Дни тянутся, похожие друг на друга, но ему это однообразие мило. В пять утра колокол бьет подъем. Жан и шестеро его соседей по спальне открывают глаза, а их сновидения — женские округлости, нежные объятия, уютный очаг, грозный голос Всевышнего или адское пламя — при первых проблесках зари запираются на замок. Все мальчики как один простираются ниц. Кое-кто еще полусонный. Потом встают, причесываются, одеваются, и начинаются занятия: сначала повторяют пройденное накануне. Отвечают все по очереди — каждый свою часть урока. А под конец учитель собирает все ответы воедино — весь урок целиком восстановлен. Важно, чтобы каждый ученик внес свою лепту и его труд был оценен по справедливости; чтобы общее целое рождалось из личных усилий.

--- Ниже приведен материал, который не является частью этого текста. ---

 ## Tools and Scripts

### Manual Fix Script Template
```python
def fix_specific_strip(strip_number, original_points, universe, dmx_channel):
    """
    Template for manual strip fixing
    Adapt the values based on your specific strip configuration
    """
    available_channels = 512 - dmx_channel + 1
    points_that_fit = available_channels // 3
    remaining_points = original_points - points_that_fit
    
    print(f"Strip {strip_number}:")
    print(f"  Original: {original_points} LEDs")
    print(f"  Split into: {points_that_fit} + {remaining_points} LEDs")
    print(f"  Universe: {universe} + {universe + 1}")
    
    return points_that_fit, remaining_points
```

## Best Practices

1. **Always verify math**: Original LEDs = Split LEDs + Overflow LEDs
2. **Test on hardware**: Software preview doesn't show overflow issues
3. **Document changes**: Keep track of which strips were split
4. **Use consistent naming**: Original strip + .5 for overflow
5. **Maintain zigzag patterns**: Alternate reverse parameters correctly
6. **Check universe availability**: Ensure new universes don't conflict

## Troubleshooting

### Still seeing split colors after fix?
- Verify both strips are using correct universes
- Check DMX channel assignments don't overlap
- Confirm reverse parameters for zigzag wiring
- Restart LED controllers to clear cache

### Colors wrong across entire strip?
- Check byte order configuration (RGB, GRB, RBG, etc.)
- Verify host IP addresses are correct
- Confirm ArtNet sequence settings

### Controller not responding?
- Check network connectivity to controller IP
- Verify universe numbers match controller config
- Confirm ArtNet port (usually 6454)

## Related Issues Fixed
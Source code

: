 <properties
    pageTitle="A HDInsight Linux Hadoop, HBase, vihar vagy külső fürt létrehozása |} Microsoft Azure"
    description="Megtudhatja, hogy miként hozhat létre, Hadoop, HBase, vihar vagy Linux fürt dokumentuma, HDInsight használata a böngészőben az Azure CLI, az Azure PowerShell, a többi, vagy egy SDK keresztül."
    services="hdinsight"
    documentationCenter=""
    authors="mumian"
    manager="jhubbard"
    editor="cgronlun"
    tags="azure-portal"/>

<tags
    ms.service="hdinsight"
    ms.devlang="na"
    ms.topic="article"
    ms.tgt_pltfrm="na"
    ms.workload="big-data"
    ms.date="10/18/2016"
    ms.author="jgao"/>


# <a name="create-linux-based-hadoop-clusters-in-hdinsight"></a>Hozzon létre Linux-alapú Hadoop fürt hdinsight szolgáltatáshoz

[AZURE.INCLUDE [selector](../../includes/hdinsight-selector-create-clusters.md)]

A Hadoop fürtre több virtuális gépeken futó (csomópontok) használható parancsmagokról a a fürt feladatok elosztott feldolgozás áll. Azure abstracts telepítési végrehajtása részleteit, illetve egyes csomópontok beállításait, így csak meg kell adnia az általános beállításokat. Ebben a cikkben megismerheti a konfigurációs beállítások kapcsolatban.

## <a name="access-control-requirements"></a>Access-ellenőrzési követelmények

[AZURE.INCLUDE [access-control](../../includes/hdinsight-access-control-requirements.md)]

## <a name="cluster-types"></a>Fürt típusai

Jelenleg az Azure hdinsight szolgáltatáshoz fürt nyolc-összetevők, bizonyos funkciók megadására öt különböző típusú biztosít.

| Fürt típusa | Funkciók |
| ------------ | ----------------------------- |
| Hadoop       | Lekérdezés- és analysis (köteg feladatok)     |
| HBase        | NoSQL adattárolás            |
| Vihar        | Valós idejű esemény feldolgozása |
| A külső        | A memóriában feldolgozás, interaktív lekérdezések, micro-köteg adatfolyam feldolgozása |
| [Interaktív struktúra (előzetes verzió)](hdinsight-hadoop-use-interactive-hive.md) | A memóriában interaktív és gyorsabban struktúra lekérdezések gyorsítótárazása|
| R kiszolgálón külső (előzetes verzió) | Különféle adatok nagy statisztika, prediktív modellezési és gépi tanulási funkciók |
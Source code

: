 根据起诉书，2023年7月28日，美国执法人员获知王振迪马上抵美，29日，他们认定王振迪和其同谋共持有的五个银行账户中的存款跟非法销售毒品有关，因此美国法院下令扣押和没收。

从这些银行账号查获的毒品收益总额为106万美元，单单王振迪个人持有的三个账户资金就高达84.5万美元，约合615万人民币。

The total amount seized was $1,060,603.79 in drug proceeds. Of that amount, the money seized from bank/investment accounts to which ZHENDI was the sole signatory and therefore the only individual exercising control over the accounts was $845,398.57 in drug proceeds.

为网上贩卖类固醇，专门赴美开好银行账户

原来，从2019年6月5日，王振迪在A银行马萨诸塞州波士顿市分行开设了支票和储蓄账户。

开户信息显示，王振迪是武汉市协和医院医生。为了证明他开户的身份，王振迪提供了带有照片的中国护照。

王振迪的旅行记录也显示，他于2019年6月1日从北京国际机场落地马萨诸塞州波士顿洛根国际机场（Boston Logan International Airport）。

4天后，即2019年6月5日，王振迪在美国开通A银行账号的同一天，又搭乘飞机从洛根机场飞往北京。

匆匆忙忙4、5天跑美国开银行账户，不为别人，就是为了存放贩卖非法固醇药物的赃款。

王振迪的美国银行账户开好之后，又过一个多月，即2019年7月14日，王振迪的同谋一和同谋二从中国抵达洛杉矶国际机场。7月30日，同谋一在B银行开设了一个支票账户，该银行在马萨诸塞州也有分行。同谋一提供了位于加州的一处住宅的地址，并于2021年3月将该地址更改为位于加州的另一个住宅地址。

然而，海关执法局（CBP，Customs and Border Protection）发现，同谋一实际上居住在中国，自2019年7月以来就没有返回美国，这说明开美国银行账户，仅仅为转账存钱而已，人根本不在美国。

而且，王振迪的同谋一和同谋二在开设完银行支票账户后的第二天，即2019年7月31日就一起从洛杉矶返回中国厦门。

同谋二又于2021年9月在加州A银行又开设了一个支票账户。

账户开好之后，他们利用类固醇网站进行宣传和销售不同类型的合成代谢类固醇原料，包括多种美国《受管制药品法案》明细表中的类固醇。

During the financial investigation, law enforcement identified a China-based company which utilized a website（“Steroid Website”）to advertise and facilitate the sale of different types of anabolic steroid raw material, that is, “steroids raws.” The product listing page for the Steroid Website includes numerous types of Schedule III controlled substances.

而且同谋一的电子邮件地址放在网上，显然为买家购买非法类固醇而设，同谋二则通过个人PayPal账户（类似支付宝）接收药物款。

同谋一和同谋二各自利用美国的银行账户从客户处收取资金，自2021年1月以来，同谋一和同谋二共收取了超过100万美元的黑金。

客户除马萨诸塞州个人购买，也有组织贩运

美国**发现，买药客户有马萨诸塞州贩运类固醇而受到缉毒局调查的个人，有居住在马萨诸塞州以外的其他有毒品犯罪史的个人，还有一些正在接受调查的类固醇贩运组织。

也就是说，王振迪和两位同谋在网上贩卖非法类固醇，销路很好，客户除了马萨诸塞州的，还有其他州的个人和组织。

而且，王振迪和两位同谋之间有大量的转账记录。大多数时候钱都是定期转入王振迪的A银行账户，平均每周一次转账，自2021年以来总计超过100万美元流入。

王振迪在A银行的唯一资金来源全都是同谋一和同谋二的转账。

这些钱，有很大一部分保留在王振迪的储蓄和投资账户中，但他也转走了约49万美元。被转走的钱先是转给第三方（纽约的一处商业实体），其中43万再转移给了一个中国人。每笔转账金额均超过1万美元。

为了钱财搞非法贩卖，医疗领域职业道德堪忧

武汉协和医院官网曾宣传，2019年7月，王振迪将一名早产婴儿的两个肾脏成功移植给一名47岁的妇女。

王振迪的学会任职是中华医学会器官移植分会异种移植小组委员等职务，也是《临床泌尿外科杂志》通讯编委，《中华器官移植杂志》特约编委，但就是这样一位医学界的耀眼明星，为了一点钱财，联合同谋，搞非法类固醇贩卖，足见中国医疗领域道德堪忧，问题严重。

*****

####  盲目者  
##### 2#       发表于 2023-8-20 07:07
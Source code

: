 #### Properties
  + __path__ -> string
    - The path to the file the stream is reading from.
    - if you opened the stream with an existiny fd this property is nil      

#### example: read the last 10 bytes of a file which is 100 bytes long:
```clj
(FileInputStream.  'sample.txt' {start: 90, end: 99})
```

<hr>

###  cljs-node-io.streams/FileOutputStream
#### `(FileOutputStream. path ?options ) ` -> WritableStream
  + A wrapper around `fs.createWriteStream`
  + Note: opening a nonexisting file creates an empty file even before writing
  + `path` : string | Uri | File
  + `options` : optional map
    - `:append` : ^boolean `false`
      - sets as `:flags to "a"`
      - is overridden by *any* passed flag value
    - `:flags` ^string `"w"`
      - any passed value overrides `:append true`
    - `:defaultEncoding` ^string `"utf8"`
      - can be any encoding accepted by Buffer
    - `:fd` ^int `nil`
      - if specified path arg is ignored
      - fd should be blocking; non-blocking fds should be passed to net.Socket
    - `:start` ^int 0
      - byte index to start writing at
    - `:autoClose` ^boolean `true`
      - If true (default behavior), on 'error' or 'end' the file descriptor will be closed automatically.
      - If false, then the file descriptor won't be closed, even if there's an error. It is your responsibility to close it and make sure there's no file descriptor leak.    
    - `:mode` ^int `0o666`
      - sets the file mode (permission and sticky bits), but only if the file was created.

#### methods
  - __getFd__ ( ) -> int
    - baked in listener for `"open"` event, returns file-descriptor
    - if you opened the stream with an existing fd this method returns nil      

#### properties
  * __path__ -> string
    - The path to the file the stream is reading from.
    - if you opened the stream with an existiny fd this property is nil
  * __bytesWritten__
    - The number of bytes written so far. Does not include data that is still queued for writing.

В семь разучивают новый урок в классе, затем идут завтракать в спальню. Все молча смотрят друг на друга, пьют, медленно жуют и переводят дух, прежде чем в девять взяться за тяжелый труд — латинский перевод. Чаще всего учитель выбирает Овидия или Вергилия, поэтов, не знавших истинного Бога. Образы Вергилия, простые, неожиданные, выразительные, хоть и незатейливые, сразу поразили Жана. Кто-то из мальчиков сказал, что это непристойный автор. Учитель ответил, что до Христа такими были многие поэты, но это не делает их менее великими. Мчится, сказано у него, «pallida morte futura»*. Жана охватывает какое-то особое чувство, как тогда, перед красным и зеленым. Французский язык щерит все свои предлоги и артикли, как собака клыки, его узловатый скелет обнажен, в латинском же все сочленения скрыты. И в этих плотных оборотах пульсирует смысл, накатывает волнами, как запахи сырой земли.

— Бледна из-за близости смерти, — говорит один из учеников.

— Нет, — говорит учитель.

— Бледна близкой смертью, — предлагает Жан.

— Это бессмыслица! Нельзя быть бледным чем-то!

— Верно, и все же перевод Жана мне кажется более точным.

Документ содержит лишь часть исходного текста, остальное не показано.